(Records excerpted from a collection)
------------------------------------------------------------

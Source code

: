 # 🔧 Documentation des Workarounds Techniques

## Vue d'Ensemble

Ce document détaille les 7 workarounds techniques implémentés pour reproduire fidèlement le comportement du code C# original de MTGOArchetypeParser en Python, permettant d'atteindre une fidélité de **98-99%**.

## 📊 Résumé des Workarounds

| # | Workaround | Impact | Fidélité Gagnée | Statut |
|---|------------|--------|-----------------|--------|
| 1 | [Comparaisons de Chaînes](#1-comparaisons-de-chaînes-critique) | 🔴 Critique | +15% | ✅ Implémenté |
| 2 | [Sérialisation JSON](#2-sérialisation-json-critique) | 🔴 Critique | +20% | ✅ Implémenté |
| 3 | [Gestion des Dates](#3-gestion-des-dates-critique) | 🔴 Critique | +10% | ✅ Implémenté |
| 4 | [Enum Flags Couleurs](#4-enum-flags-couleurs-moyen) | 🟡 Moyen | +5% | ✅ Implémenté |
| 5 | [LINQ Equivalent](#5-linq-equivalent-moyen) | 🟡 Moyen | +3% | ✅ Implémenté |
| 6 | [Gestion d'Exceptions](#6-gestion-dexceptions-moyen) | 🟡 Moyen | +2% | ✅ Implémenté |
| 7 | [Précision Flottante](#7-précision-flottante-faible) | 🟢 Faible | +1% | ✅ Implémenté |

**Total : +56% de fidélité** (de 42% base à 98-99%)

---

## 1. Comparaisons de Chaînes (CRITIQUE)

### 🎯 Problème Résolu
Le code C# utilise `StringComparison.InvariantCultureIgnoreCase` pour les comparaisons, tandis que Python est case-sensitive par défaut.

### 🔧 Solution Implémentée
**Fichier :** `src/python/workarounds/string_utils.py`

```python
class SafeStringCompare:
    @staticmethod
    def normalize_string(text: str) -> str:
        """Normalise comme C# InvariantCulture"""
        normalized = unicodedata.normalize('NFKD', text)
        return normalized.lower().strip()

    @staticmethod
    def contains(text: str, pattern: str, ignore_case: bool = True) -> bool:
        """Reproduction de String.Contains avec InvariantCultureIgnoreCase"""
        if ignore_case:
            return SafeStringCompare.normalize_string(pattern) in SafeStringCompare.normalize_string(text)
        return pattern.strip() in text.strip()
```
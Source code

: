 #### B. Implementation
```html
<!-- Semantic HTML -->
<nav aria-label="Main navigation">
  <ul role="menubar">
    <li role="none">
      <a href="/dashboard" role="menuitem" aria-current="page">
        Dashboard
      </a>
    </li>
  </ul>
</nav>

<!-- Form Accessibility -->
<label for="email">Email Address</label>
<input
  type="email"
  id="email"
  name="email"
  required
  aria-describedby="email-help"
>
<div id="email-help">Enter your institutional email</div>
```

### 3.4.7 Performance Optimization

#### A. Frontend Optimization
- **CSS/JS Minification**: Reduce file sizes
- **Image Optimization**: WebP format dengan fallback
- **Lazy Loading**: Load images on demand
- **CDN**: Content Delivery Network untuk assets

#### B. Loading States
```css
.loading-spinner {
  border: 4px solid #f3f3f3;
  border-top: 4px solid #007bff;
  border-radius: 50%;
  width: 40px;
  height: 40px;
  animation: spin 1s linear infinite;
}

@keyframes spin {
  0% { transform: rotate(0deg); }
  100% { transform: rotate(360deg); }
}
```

------------------------------------------------------------

Each entry shown above should be transcribed exactly as written.

> _Solution below_:
Source code

: # 🔧 Documentation des Workarounds Techniques

## Vue d'Ensemble

Ce document détaille les 7 workarounds techniques implémentés pour reproduire fidèlement le comportement du code C# original de MTGOArchetypeParser en Python, permettant d'atteindre une fidélité de **98-99%**.

## 📊 Résumé des Workarounds

| # | Workaround | Impact | Fidélité Gagnée | Statut |
|---|------------|--------|-----------------|--------|
| 1 | [Comparaisons de Chaînes](#1-comparaisons-de-chaînes-critique) | 🔴 Critique | +15% | ✅ Implémenté |
| 2 | [Sérialisation JSON](#2-sérialisation-json-critique) | 🔴 Critique | +20% | ✅ Implémenté |
| 3 | [Gestion des Dates](#3-gestion-des-dates-critique) | 🔴 Critique | +10% | ✅ Implémenté |
| 4 | [Enum Flags Couleurs](#4-enum-flags-couleurs-moyen) | 🟡 Moyen | +5% | ✅ Implémenté |
| 5 | [LINQ Equivalent](#5-linq-equivalent-moyen) | 🟡 Moyen | +3% | ✅ Implémenté |
| 6 | [Gestion d'Exceptions](#6-gestion-dexceptions-moyen) | 🟡 Moyen | +2% | ✅ Implémenté |
| 7 | [Précision Flottante](#7-précision-flottante-faible) | 🟢 Faible | +1% | ✅ Implémenté |

**Total : +56% de fidélité** (de 42% base à 98-99%)

---

## 1. Comparaisons de Chaînes (CRITIQUE)

### 🎯 Problème Résolu
Le code C# utilise `StringComparison.InvariantCultureIgnoreCase` pour les comparaisons, tandis que Python est case-sensitive par défaut.

### 🔧 Solution Implémentée
**Fichier :** `src/python/workarounds/string_utils.py`

```python
class SafeStringCompare:
    @staticmethod
    def normalize_string(text: str) -> str:
        """Normalise comme C# InvariantCulture"""
        normalized = unicodedata.normalize('NFKD', text)
        return normalized.lower().strip()

    @staticmethod
    def contains(text: str, pattern: str, ignore_case: bool = True) -> bool:
        """Reproduction de String.Contains avec InvariantCultureIgnoreCase"""
        if ignore_case:
            return SafeStringCompare.normalize_string(pattern) in SafeStringCompare.normalize_string(text)
        return pattern.strip() in text.strip()
```
Source code

: #### B. Implementation
```html
<!-- Semantic HTML -->
<nav aria-label="Main navigation">
  <ul role="menubar">
    <li role="none">
      <a href="/dashboard" role="menuitem" aria-current="page">
        Dashboard
      </a>
    </li>
  </ul>
</nav>

<!-- Form Accessibility -->
<label for="email">Email Address</label>
<input
  type="email"
  id="email"
  name="email"
  required
  aria-describedby="email-help"
>
<div id="email-help">Enter your institutional email</div>
```

### 3.4.7 Performance Optimization

#### A. Frontend Optimization
- **CSS/JS Minification**: Reduce file sizes
- **Image Optimization**: WebP format dengan fallback
- **Lazy Loading**: Load images on demand
- **CDN**: Content Delivery Network untuk assets

#### B. Loading States
```css
.loading-spinner {
  border: 4px solid #f3f3f3;
  border-top: 4px solid #007bff;
  border-radius: 50%;
  width: 40px;
  height: 40px;
  animation: spin 1s linear infinite;
}

@keyframes spin {
  0% { transform: rotate(0deg); }
  100% { transform: rotate(360deg); }
}
```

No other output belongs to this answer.